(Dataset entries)
= = = = =
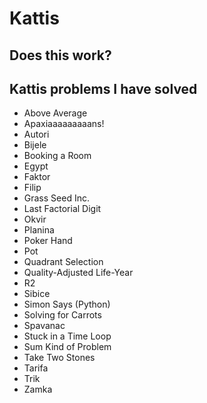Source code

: # Kattis

<h2>Does this work?</h2>

## Kattis problems I have solved

- Above Average
- Apaxiaaaaaaaaans!
- Autori
- Bijele
- Booking a Room
- Egypt
- Faktor
- Filip
- Grass Seed Inc.
- Last Factorial Digit
- Okvir
- Planina
- Poker Hand
- Pot
- Quadrant Selection
- Quality-Adjusted Life-Year
- R2
- Sibice
- Simon Says (Python)
- Solving for Carrots
- Spavanac
- Stuck in a Time Loop
- Sum Kind of Problem
- Take Two Stones
- Tarifa
- Trik
- Zamka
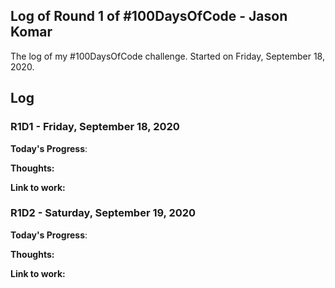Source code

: ## Log of Round 1 of #100DaysOfCode - Jason Komar

The log of my #100DaysOfCode challenge. Started on Friday, September 18, 2020.

## Log

### R1D1 - Friday, September 18, 2020

**Today's Progress**: 

**Thoughts:** 

**Link to work:** 

### R1D2 - Saturday, September 19, 2020

**Today's Progress**: 

**Thoughts:** 

**Link to work:**
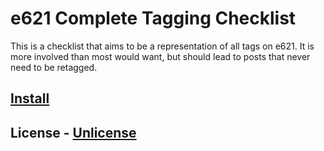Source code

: # e621 Complete Tagging Checklist

This is a checklist that aims to be a representation of all tags on e621. It is more involved than most would want, but should lead to posts that never need to be retagged.

## [Install](https://raw.githubusercontent.com/Sasquire/Tagging-Checklist/master/distribution/tagging_checklist.complete.user.js)

## License - [Unlicense](https://unlicense.org)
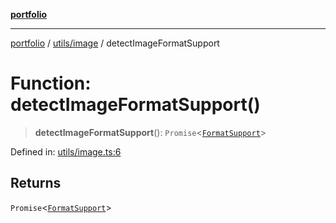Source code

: [**portfolio**](../../../README.md)

***

[portfolio](../../../modules.md) / [utils/image](../README.md) / detectImageFormatSupport

# Function: detectImageFormatSupport()

> **detectImageFormatSupport**(): `Promise`\<[`FormatSupport`](../interfaces/FormatSupport.md)\>

Defined in: [utils/image.ts:6](https://github.com/tnorlund/Portfolio/blob/c5a31011061812ff6d35ddf81f0645f4d9523843/portfolio/utils/image.ts#L6)

## Returns

`Promise`\<[`FormatSupport`](../interfaces/FormatSupport.md)\>
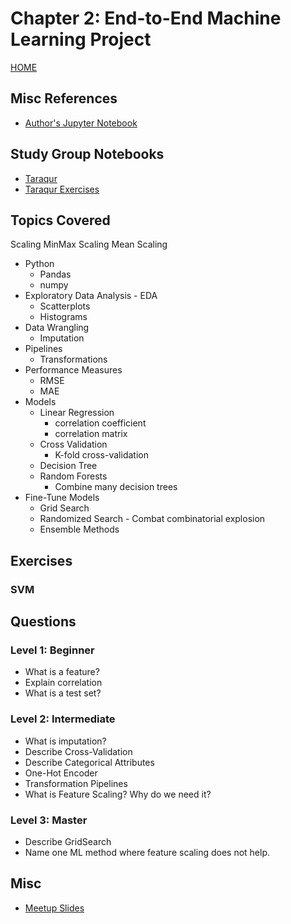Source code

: # Chapter 2: End-to-End Machine Learning Project

[HOME](/README.md)

## Misc References

- [Author's Jupyter Notebook](https://github.com/ageron/handson-ml2/blob/master/02_end_to_end_machine_learning_project.ipynb)

## Study Group Notebooks

- [Taraqur](https://colab.research.google.com/drive/1VTonajo-MVO-sB4A7jwxtOXxcYIuLhDR)
- [Taraqur Exercises](https://colab.research.google.com/drive/1jzTOuvfarWqBeebAN5rubqQhUQexF6uJ)

## Topics Covered

Scaling
MinMax Scaling
Mean Scaling

- Python
  - Pandas
  - numpy
- Exploratory Data Analysis - EDA
  - Scatterplots
  - Histograms
- Data Wrangling
  - Imputation
- Pipelines
  - Transformations
- Performance Measures
  - RMSE
  - MAE
- Models  
  - Linear Regression
    - correlation coefficient
    - correlation matrix
  - Cross Validation
    - K-fold cross-validation
  - Decision Tree
  - Random Forests
    - Combine many decision trees
- Fine-Tune Models
  - Grid Search
  - Randomized Search - Combat combinatorial explosion
  - Ensemble Methods

## Exercises

### SVM

## Questions

### Level 1: Beginner

- What is a feature?
- Explain correlation
- What is a test set?

### Level 2: Intermediate

- What is imputation?
- Describe Cross-Validation
- Describe Categorical Attributes
- One-Hot Encoder
- Transformation Pipelines
- What is Feature Scaling?  Why do we need it?

### Level 3: Master

- Describe GridSearch
- Name one ML method where feature scaling does not help.

## Misc

- [Meetup Slides](https://docs.google.com/presentation/d/10T9qft_-mw6lSKls-o_eW7WP8-Kosrh2nR6PEhcChZY/edit?usp=sharing)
= = = = =
- WHAT YOU HAVE TO DO -
A word-for-word copy of all the data is required, minus the pictures.

- RESPONSE FOR THIS EXERCISE -
Source code

: # Kattis

<h2>Does this work?</h2>

## Kattis problems I have solved

- Above Average
- Apaxiaaaaaaaaans!
- Autori
- Bijele
- Booking a Room
- Egypt
- Faktor
- Filip
- Grass Seed Inc.
- Last Factorial Digit
- Okvir
- Planina
- Poker Hand
- Pot
- Quadrant Selection
- Quality-Adjusted Life-Year
- R2
- Sibice
- Simon Says (Python)
- Solving for Carrots
- Spavanac
- Stuck in a Time Loop
- Sum Kind of Problem
- Take Two Stones
- Tarifa
- Trik
- Zamka
Source code

: ## Log of Round 1 of #100DaysOfCode - Jason Komar

The log of my #100DaysOfCode challenge. Started on Friday, September 18, 2020.

## Log

### R1D1 - Friday, September 18, 2020

**Today's Progress**: 

**Thoughts:** 

**Link to work:** 

### R1D2 - Saturday, September 19, 2020

**Today's Progress**: 

**Thoughts:** 

**Link to work:**
Source code

: # e621 Complete Tagging Checklist

This is a checklist that aims to be a representation of all tags on e621. It is more involved than most would want, but should lead to posts that never need to be retagged.

## [Install](https://raw.githubusercontent.com/Sasquire/Tagging-Checklist/master/distribution/tagging_checklist.complete.user.js)

## License - [Unlicense](https://unlicense.org)
Source code

: [**portfolio**](../../../README.md)

***

[portfolio](../../../modules.md) / [utils/image](../README.md) / detectImageFormatSupport

# Function: detectImageFormatSupport()

> **detectImageFormatSupport**(): `Promise`\<[`FormatSupport`](../interfaces/FormatSupport.md)\>

Defined in: [utils/image.ts:6](https://github.com/tnorlund/Portfolio/blob/c5a31011061812ff6d35ddf81f0645f4d9523843/portfolio/utils/image.ts#L6)

## Returns

`Promise`\<[`FormatSupport`](../interfaces/FormatSupport.md)\>
Source code

: # Chapter 2: End-to-End Machine Learning Project

[HOME](/README.md)

## Misc References

- [Author's Jupyter Notebook](https://github.com/ageron/handson-ml2/blob/master/02_end_to_end_machine_learning_project.ipynb)

## Study Group Notebooks

- [Taraqur](https://colab.research.google.com/drive/1VTonajo-MVO-sB4A7jwxtOXxcYIuLhDR)
- [Taraqur Exercises](https://colab.research.google.com/drive/1jzTOuvfarWqBeebAN5rubqQhUQexF6uJ)

## Topics Covered

Scaling
MinMax Scaling
Mean Scaling

- Python
  - Pandas
  - numpy
- Exploratory Data Analysis - EDA
  - Scatterplots
  - Histograms
- Data Wrangling
  - Imputation
- Pipelines
  - Transformations
- Performance Measures
  - RMSE
  - MAE
- Models  
  - Linear Regression
    - correlation coefficient
    - correlation matrix
  - Cross Validation
    - K-fold cross-validation
  - Decision Tree
  - Random Forests
    - Combine many decision trees
- Fine-Tune Models
  - Grid Search
  - Randomized Search - Combat combinatorial explosion
  - Ensemble Methods

## Exercises

### SVM

## Questions

### Level 1: Beginner

- What is a feature?
- Explain correlation
- What is a test set?

### Level 2: Intermediate

- What is imputation?
- Describe Cross-Validation
- Describe Categorical Attributes
- One-Hot Encoder
- Transformation Pipelines
- What is Feature Scaling?  Why do we need it?

### Level 3: Master

- Describe GridSearch
- Name one ML method where feature scaling does not help.

## Misc

- [Meetup Slides](https://docs.google.com/presentation/d/10T9qft_-mw6lSKls-o_eW7WP8-Kosrh2nR6PEhcChZY/edit?usp=sharing)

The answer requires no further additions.